Złoży się na nie 12 spektakli, nie licząc przedsięwzięć pozakonkursowych. Rozszerzamy temat sprzed kilku dni i podajemy więcej szczegółów dotyczących tegorocznej edycji tego najstarszego festiwalu teatralnego w Polsce
- Pierwszy raz w historii i musieliśmy go przesunąć. Pierwszy raz będziemy mogli liczyć tylko na połowę miejsc na widowni - zaanonsował 60. KST Bartosz Zaczykiewicz, dyrektor kaliskiego teatru, nawiązując do trwającej epidemii, ale też zachęcając do obejrzenia festiwalowi spektakli. Rekomendację dla niektórych spośród nich stanowić mogą już same nazwiska aktorów: Katarzyna Figura, Dorota Segda czy Mirosław Baka. Zacznijmy jednak od początku.

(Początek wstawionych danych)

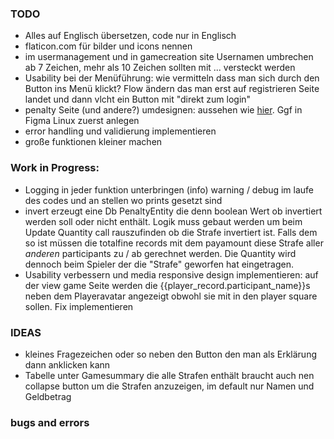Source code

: ### TODO

- Alles auf Englisch übersetzen, code nur in Englisch
- flaticon.com für bilder und icons nennen
- im usermanagement und in gamecreation site Usernamen umbrechen ab 7 Zeichen, mehr als 10 Zeichen sollten mit ... versteckt werden
- Usability bei der Menüführung: wie vermitteln dass man sich durch den Button ins Menü klickt? Flow ändern das man erst auf registrieren Seite landet und dann vlcht ein Button mit "direkt zum login"
- penalty Seite (und andere?) umdesignen: aussehen wie [hier](https://www.rockanutrition.de/pages/kalorienrechner-app#/step2). Ggf in Figma Linux zuerst anlegen
- error handling und validierung implementieren
- große funktionen kleiner machen

### Work in Progress:

- Logging in jeder funktion unterbringen (info) warning / debug im laufe des codes und an stellen wo prints gesetzt sind
- invert erzeugt eine Db PenaltyEntity die denn boolean Wert ob invertiert werden soll oder nicht enthält. Logik muss gebaut werden um beim Update Quantity call rauszufinden ob die Strafe invertiert ist. Falls dem so ist müssen die totalfine records mit dem payamount diese Strafe aller _anderen_ participants zu / ab gerechnet werden. Die Quantity wird dennoch beim Spieler der die "Strafe" geworfen hat eingetragen.
- Usability verbessern und media responsive design implementieren: auf der view game Seite werden die {{player_record.participant_name}}s neben dem Playeravatar angezeigt obwohl sie mit in den player square sollen. Fix implementieren

### IDEAS

- kleines Fragezeichen oder so neben den Button den man als Erklärung dann anklicken kann
- Tabelle unter Gamesummary die alle Strafen enthält braucht auch nen collapse button um die Strafen anzuzeigen, im default nur Namen und Geldbetrag

### bugs and errors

Ulubiony przez kaliszan krakowski Teatr Stary
Po uroczystej inauguracji KST w sobotę 19 września o g. 18 Stary Teatr im. H. Modrzejewskiej w Krakowie zaprezentuje „Panny z Wilka" Jarosława Iwaszkiewicza w reż. Agnieszki Glińskiej, czyli współczesną adaptację opowiadania zekranizowanego w 1979 r. przez Andrzeja Wajdę. Ekranizacja ta była potem nominowana do Oscara. Atutem teatralnej wersji z Krakowa jest z kolei obsada. Na scenie zobaczymy bowiem m.in. Dorotę Segdę, Annę Radwan i Ewę Kaim.

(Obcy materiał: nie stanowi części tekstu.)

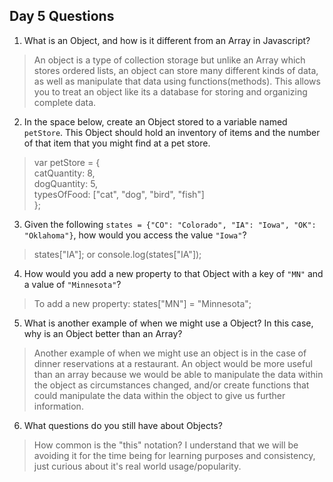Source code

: ## Day 5 Questions

1. What is an Object, and how is it different from an Array in Javascript?
>An object is a type of collection storage but unlike an Array which stores ordered lists, an object can store many different kinds of data, as well as manipulate that data using functions(methods). This allows you to treat an object like its a database for storing and organizing complete data.

2. In the space below, create an Object stored to a variable named `petStore`.  This Object should hold an inventory of items and the number of that item that you might find at a pet store.
> var petStore = { <br>
>    catQuantity: 8,<br>
>    dogQuantity: 5,<br>
>    typesOfFood: ["cat", "dog", "bird", "fish"]<br>
> };

3. Given the following `states = {"CO": "Colorado", "IA": "Iowa", "OK": "Oklahoma"}`, how would you access the value `"Iowa"`?
> states["IA"];  or console.log(states["IA"]);

4. How would you add a new property to that Object with a key of `"MN"` and a value of `"Minnesota"`?
> To add a new property:  states["MN"] = "Minnesota";

5. What is another example of when we might use a Object?  In this case, why is an Object better than an Array?
> Another example of when we might use an object is in the case of dinner reservations at a restaurant. An object would be more useful than an array because we would be able to manipulate the data within the object as circumstances changed, and/or create functions that could manipulate the data within the object to give us further information.

6. What questions do you still have about Objects?
> How common is the "this" notation? I understand that we will be avoiding it for the time being for learning purposes and consistency, just curious about it's real world usage/popularity.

W niedzielę 20 września organizatorzy zaplanowali dwa spektakle. O g. 16 gospodarze, czyli Teatr im. W. Bogusławskiego w Kaliszu pokażą „Dowcip" Margaret Edson w reż. Bożeny Suchockiej, spektakl, którego premiera jeszcze się nie odbyła i o którym wiadomo chyba tylko tyle, że w roli głównej występuje w nim Małgorzata Kałędkiewicz-Pawłowska.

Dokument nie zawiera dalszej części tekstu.